"Une machine industrielle pour produire du matériel pédopornographique": Grok a généré plus de 3 millions d'images à caractère sexuel en 11 jours, dont une d’enfant toutes les 41 secondes

Le chiffre est alarmant. Sur la base d'un échantillon, le Center for Countering Digital Hate (CCDH, le Centre de lutte contre la haine numérique) a estimé que 3 millions d'images sexualisantes ont été générées par Grok en seulement 11 jours, dont 23.000 images semblant représenter des enfants.
Soit un rythme de 190 images par minute figurant une personne dans des positions à caractère sexuel, en sous-vêtements ou en maillot de bain ou des images représentant des fluides sexuels.
"Mets-la en bikini"
Grok est devenu "une machine industrielle pour produire du matériel pédopornographique", assurent les chercheurs.
Depuis décembre, l'IA générative d'Elon Musk a été massivement utilisée par des internautes pour générer des deepfakes à caractère sexuel. Avec un simple "Grok, mets-la en bikini" ou "en lingerie", ces utilisateurs mal intentionnés détournent des photos de jeunes femmes et de mineures. Le tout, sans le consentement des personnes ainsi traitées, évidemment.
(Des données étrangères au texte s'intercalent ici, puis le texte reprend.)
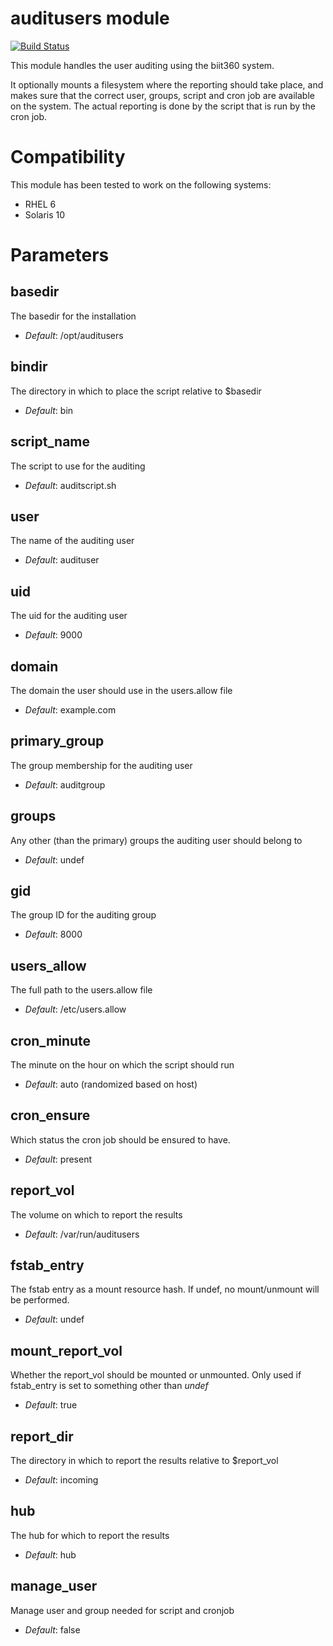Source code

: # auditusers module #

[![Build Status](
https://api.travis-ci.org/MWinther/puppet-module-auditusers.png?branch=master)](https://travis-ci.org/MWinther/puppet-module-auditusers)

This module handles the user auditing using the biit360 system.

It optionally mounts a filesystem where the reporting should take place, and
makes sure that the correct user, groups, script and cron job are available
on the system. The actual reporting is done by the script that is run by the
cron job.

# Compatibility #

This module has been tested to work on the following systems:

 * RHEL 6
 * Solaris 10

# Parameters #

basedir
-------
The basedir for the installation

- *Default*: /opt/auditusers

bindir
-------
The directory in which to place the script relative to $basedir

- *Default*: bin

script\_name
-----------
The script to use for the auditing

- *Default*: auditscript.sh

user
----
The name of the auditing user

- *Default*: audituser

uid
---
The uid for the auditing user

- *Default*: 9000

domain
------
The domain the user should use in the users.allow file

- *Default*: example.com

primary\_group
-------------
The group membership for the auditing user

- *Default*: auditgroup

groups
------
Any other (than the primary) groups the auditing user should belong to

- *Default*: undef

gid
---
The group ID for the auditing group

- *Default*: 8000

users\_allow
-----------
The full path to the users.allow file

- *Default*: /etc/users.allow

cron\_minute
-----------
The minute on the hour on which the script should run

- *Default*: auto (randomized based on host)

cron\_ensure
-----------
Which status the cron job should be ensured to have.

- *Default*: present

report\_vol
-----------
The volume on which to report the results

- *Default*: /var/run/auditusers

fstab\_entry
------------
The fstab entry as a mount resource hash. If undef, no mount/unmount will
be performed.

- *Default*: undef

mount_report_vol
----------------
Whether the report_vol should be mounted or unmounted. Only used if
fstab_entry is set to something other than *undef*

- *Default*: true

report\_dir
-----------

The directory in which to report the results relative to $report_vol

- *Default*: incoming

hub
---
The hub for which to report the results

- *Default*: hub

manage_user
-----------
Manage user and group needed for script and cronjob

- *Default*: false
Un déshabillage virtuel qui concerne aussi bien des célébrités que des inconnues. Parmi les personnalités concernées figurent Selena Gomez, Taylor Swift, Billie Eilish, Ariana Grande, Nicki Minaj, Millie Bobby Brown, mais aussi des figures politiques comme Kamala Harris et Ebba Busch, vice-première ministre suédoise.
La tendance est devenue virale pendant les fêtes de fin d'année. Plus de 199.612 requêtes individuelles ont été réalisées le 2 janvier, selon une analyse de Peryton Intelligence, une société de renseignement numérique spécialisée dans la haine en ligne.
Une image sexualisée d’enfant toutes les 41 secondes
Le CCDH a calculé. Entre le 29 décembre 2025 et le 8 janvier 2026, Grok a généré une image sexualisée d’enfant toutes les 41 secondes. Un utilisateur a par exemple transformé le selfie d'une écolière en selfie en bikini.
"Dénuder une femme sans son consentement est une agression sexuelle", rappelle Imran Ahmed, directeur général du CCDH, au Guardian. "Pendant tout ce temps, Elon Musk a fait la promotion du produit, même lorsqu’il était évident pour tous qu’il était utilisé à cette fin. Ce qu’Elon Musk cherchait à créer, c’était la polémique, l’attention, l’engagement et le nombre d’utilisateurs."
Selon lui, ce phénomène illustre un problème systémique dans la Silicon Valley, notamment pour les réseaux sociaux et les plateformes d'IA, où l'appât du gain surpasse la sécurité et l’éthique, et où la régulation peine à suivre le rythme des innovations. "Tant que les autorités de régulation et les législateurs n’auront pas fait leur travail et instauré un niveau de sécurité minimal, cela continuera", martèle-t-il.
Des restrictions infefficaces
Face au tollé mondial, plusieurs pays, dont la France, le Royaume-Uni, la Malaisie, ou l'Etat de Californie ont fini par mettre en place des mesures contre Grok ou ouvrir des enquêtes.
Le 14 janvier 2026, X a finalement annoncé des mesures pour "empêcher" son outil d'IA de déshabiller des utilisateurs. Cette fois-ci, "cette restriction s’applique à tous les utilisateurs, y compris les abonnés payants", assure le réseau social. La fonctionnalité était en effet réservée aux abonnés payants depuis le 9 janvier.
"Les abonnés au service premium de X peuvent toujours utiliser Grok pour modifier et créer d'autres images générées par l'IA - et continuent à être les seuls utilisateurs à pouvoir le faire -, mais seulement à condition qu'elles adhèrent 'strictement à nos règles'", conclut la plateforme.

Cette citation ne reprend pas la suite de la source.